Records provided below:

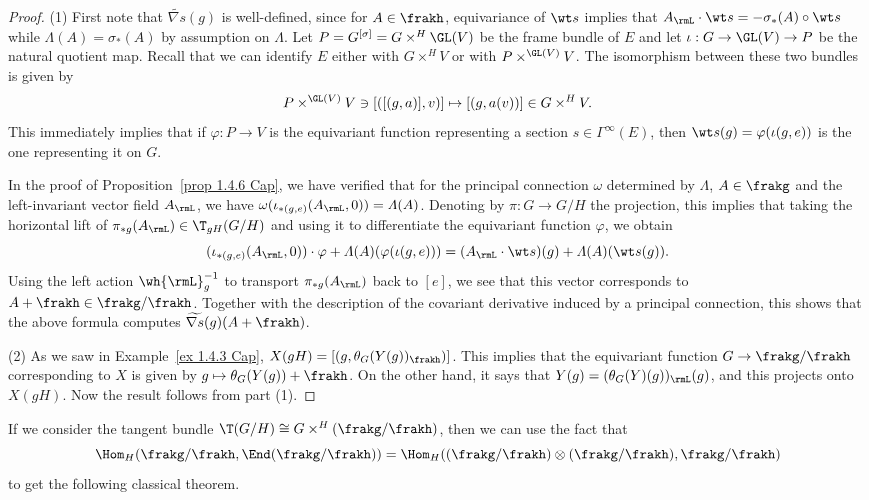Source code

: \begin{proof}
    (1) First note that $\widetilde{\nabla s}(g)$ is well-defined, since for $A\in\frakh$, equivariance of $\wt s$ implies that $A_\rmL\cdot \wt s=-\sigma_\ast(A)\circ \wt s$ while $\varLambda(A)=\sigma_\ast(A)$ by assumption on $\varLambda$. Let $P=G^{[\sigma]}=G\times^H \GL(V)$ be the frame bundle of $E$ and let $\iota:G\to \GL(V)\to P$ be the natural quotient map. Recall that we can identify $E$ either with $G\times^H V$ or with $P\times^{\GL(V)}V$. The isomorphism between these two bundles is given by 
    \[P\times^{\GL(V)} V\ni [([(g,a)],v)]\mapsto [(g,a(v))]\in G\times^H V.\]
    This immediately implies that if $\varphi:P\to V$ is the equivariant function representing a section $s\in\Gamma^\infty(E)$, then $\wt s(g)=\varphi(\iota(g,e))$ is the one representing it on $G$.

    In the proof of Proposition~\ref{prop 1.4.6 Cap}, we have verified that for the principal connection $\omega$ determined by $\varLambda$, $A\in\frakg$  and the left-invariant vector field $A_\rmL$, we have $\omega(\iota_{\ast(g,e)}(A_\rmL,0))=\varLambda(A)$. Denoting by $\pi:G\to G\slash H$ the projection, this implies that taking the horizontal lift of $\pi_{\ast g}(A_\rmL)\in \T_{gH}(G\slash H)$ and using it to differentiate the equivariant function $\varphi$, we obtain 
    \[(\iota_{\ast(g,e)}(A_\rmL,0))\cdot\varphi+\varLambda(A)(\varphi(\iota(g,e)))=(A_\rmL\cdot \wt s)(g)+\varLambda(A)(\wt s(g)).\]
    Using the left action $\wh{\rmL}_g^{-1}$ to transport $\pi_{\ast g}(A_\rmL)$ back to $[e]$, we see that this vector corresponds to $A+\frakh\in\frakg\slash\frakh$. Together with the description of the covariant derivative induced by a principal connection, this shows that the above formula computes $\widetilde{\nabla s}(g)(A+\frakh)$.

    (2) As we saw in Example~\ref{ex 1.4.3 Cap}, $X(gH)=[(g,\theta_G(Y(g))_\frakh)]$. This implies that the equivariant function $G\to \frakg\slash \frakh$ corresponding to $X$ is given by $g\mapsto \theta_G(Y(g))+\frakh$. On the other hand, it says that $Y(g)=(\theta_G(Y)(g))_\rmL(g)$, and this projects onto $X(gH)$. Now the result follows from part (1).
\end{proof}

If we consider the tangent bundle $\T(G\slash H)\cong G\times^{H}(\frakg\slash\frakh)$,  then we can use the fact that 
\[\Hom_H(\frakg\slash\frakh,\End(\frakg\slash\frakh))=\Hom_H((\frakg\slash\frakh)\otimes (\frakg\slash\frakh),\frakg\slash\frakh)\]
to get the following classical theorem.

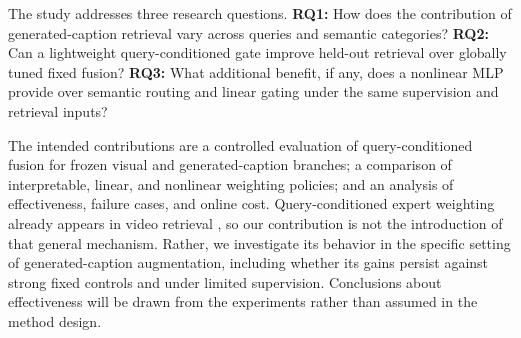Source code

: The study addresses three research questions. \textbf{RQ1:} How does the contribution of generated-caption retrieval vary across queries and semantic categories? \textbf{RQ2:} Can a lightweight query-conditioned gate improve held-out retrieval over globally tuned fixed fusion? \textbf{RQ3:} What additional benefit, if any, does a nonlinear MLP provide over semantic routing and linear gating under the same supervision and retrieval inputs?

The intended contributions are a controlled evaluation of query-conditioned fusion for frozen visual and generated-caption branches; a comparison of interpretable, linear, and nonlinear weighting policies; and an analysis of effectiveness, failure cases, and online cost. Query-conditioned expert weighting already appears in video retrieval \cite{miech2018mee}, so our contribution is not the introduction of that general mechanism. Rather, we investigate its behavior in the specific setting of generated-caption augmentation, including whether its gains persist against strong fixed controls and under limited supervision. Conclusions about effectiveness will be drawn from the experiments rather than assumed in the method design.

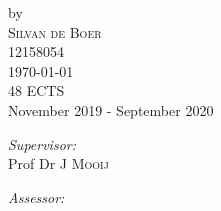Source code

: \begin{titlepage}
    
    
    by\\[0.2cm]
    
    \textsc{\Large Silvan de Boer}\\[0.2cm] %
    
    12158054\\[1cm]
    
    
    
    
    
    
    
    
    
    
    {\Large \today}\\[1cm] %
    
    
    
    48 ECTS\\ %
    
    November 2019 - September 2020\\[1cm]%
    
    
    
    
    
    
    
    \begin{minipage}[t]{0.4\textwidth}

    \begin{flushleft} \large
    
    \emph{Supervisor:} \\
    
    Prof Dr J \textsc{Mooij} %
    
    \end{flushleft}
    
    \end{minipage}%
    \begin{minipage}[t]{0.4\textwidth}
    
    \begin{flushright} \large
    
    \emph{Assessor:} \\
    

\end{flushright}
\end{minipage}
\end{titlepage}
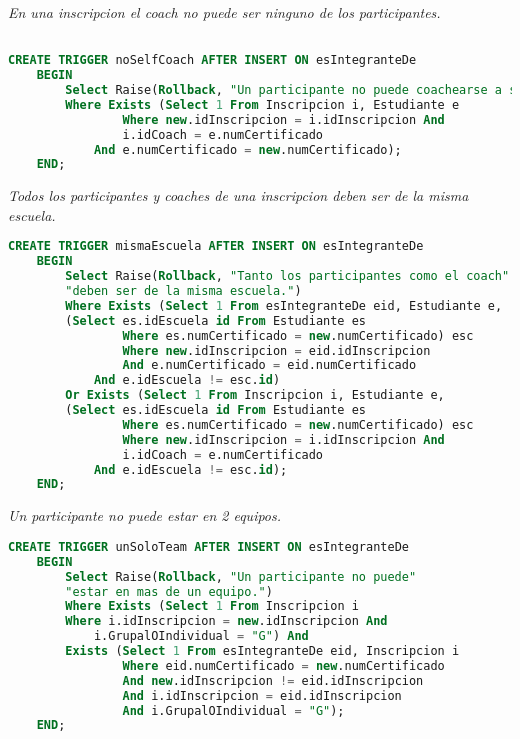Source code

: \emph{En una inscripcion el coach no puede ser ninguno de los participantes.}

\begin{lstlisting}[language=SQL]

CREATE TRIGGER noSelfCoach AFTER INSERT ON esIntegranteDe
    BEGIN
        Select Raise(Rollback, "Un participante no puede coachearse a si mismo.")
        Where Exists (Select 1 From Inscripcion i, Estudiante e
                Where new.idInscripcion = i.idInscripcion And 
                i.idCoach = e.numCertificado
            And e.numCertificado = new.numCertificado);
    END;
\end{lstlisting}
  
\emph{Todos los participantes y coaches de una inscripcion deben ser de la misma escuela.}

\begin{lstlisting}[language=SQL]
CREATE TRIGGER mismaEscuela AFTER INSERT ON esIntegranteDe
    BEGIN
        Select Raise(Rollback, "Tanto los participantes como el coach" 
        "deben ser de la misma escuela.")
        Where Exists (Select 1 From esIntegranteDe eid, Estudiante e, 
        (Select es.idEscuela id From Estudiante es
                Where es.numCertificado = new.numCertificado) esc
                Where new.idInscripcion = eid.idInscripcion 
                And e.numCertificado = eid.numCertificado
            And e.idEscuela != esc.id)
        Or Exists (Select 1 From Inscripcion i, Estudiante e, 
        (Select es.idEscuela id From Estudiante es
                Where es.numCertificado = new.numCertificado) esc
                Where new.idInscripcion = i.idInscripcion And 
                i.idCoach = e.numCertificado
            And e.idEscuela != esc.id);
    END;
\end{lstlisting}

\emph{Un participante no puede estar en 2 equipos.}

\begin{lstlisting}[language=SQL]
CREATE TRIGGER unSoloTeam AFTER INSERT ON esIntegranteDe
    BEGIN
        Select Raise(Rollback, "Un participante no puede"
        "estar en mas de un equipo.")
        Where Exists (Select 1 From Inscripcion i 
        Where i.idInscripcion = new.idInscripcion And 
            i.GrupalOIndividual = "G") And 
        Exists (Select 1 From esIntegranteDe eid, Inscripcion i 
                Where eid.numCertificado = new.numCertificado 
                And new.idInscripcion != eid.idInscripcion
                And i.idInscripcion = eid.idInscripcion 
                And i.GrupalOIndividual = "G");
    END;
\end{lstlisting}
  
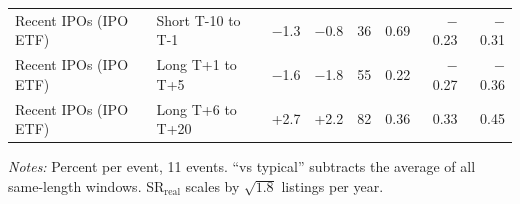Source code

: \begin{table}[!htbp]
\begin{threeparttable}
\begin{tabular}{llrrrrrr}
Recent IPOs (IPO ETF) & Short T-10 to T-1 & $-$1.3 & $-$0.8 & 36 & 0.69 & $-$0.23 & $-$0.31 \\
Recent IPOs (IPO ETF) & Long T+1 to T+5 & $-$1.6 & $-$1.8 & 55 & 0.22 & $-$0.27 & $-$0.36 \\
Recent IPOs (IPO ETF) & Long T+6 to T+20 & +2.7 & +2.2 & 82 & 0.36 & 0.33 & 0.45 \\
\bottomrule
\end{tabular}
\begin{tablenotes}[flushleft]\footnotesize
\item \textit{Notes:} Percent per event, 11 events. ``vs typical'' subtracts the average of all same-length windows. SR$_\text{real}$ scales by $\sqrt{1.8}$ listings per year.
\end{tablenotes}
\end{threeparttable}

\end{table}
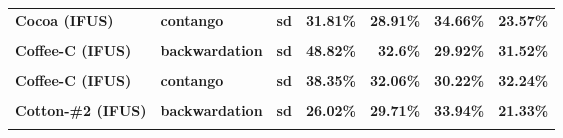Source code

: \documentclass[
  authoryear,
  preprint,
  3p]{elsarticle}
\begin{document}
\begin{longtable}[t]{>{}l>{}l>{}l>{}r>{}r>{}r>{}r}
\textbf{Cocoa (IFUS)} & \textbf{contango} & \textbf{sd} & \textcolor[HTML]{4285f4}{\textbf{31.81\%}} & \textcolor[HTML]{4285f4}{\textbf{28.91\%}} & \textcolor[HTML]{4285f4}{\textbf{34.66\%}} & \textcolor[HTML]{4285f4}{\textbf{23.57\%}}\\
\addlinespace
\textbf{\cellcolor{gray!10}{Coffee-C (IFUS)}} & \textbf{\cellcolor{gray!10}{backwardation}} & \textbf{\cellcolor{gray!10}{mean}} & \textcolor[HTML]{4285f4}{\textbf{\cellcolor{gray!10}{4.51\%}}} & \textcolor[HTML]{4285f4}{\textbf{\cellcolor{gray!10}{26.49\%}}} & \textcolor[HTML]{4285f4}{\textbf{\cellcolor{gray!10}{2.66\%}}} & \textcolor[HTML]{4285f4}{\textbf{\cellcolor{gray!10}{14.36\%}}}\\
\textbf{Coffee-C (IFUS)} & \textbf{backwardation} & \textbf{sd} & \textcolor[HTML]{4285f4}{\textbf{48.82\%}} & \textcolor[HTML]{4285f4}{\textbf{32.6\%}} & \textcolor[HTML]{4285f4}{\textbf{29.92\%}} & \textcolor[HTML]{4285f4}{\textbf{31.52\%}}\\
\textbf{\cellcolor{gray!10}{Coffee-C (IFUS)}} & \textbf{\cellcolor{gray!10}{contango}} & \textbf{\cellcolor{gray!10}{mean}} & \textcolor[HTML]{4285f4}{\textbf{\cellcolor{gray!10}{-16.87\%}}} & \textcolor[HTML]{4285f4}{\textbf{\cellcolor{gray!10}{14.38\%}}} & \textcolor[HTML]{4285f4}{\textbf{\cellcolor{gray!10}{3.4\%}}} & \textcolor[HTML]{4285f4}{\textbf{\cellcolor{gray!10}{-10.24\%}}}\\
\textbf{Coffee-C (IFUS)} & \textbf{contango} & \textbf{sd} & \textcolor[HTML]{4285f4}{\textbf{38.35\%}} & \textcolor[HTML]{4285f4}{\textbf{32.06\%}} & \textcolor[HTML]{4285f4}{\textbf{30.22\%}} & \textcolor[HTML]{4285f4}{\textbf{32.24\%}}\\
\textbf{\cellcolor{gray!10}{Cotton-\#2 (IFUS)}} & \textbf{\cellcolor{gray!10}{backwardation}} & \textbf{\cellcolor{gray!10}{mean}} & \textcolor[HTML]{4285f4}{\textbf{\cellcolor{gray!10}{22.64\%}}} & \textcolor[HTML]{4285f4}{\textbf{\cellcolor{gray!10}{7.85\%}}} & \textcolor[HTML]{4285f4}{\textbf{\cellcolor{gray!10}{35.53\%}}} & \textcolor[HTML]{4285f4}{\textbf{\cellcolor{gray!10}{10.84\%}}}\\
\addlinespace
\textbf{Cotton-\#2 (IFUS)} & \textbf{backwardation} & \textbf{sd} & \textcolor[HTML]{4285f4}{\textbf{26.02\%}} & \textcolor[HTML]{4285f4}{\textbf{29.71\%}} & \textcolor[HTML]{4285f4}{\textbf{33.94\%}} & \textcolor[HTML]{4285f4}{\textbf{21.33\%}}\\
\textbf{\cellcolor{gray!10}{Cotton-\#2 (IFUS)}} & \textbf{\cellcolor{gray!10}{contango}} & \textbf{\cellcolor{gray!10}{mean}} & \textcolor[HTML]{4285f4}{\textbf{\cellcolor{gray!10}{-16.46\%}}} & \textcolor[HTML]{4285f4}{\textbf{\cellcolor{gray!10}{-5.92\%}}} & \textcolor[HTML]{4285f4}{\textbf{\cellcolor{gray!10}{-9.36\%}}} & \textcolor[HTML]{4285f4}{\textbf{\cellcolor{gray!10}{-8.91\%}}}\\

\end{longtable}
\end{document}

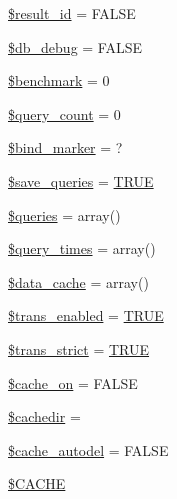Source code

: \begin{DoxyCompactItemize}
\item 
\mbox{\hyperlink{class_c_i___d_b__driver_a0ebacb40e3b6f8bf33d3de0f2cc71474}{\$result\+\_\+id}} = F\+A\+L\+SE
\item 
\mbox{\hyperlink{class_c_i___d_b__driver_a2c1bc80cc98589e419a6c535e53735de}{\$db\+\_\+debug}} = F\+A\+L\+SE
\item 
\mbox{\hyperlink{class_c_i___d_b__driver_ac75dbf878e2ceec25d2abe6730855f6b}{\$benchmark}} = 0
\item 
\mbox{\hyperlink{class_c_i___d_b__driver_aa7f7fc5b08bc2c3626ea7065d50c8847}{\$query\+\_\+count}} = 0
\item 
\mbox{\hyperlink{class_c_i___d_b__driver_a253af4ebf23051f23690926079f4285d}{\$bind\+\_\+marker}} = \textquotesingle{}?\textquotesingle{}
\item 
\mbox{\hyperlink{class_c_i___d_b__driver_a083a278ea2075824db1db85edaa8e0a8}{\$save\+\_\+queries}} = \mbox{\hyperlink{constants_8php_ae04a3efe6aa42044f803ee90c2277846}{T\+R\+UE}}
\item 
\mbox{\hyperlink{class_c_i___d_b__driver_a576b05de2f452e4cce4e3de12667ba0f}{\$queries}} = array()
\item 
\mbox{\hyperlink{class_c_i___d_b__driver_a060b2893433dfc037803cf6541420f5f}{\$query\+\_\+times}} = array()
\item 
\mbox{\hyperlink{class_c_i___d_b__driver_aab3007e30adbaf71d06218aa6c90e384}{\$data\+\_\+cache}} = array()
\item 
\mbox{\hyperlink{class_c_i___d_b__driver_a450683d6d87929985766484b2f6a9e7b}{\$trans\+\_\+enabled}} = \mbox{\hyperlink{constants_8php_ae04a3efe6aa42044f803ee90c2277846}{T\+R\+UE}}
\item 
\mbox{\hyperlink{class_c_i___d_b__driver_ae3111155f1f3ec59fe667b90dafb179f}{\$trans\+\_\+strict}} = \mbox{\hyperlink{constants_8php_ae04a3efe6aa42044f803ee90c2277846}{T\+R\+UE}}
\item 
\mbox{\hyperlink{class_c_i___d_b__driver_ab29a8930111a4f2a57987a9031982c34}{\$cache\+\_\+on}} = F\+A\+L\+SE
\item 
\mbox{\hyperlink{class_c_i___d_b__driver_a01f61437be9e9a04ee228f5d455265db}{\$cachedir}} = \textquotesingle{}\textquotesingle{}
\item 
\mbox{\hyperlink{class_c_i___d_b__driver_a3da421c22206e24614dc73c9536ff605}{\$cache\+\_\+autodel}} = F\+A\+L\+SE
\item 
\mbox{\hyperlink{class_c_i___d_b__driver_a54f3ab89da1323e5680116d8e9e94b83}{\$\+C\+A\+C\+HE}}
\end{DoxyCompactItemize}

End of Records provided.

> **Exercise description**: Each line of the listing above that includes the word "textquotesingle" should be copied.

> **Exercise response**:
\mbox{\hyperlink{class_c_i___d_b__driver_a253af4ebf23051f23690926079f4285d}{\$bind\+\_\+marker}} = \textquotesingle{}?\textquotesingle{}
\mbox{\hyperlink{class_c_i___d_b__driver_a01f61437be9e9a04ee228f5d455265db}{\$cachedir}} = \textquotesingle{}\textquotesingle{}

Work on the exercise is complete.